═════ Exercise input

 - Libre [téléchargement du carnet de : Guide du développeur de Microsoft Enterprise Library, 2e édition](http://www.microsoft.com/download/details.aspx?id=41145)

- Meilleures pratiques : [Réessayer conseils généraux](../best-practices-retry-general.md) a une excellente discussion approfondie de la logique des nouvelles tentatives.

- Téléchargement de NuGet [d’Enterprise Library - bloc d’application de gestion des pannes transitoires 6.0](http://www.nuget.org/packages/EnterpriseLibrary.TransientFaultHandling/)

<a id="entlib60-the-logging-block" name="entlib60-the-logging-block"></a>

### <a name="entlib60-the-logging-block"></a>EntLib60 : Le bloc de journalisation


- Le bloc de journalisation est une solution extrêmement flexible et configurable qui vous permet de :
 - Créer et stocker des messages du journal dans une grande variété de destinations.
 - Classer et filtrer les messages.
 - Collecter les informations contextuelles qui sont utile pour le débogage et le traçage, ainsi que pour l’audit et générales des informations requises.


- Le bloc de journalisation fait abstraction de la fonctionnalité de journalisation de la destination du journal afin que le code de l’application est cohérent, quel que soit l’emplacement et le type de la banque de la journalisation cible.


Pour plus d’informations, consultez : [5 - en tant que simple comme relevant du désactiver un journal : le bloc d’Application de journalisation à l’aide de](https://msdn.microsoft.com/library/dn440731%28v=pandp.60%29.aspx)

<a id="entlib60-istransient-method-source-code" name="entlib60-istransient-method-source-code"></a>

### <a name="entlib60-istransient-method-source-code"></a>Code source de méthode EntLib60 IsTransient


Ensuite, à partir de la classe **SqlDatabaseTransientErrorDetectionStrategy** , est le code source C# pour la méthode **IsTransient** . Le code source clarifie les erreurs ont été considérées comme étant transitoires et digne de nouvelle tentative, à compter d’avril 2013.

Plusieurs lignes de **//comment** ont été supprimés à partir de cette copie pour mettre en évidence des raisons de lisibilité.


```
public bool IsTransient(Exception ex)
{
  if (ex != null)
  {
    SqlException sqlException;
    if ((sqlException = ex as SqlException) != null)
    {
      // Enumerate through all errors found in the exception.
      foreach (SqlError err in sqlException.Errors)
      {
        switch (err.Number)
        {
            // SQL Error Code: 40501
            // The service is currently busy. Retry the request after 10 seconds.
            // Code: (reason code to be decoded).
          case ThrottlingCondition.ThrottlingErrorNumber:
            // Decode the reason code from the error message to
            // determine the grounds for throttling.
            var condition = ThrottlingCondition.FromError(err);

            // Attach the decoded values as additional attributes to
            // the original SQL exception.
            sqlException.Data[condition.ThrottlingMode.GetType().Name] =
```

══════════

Task statement:
Return each line of the entries that holds the string "messages".

Answer below:
 - Créer et stocker des messages du journal dans une grande variété de destinations.
 - Classer et filtrer les messages.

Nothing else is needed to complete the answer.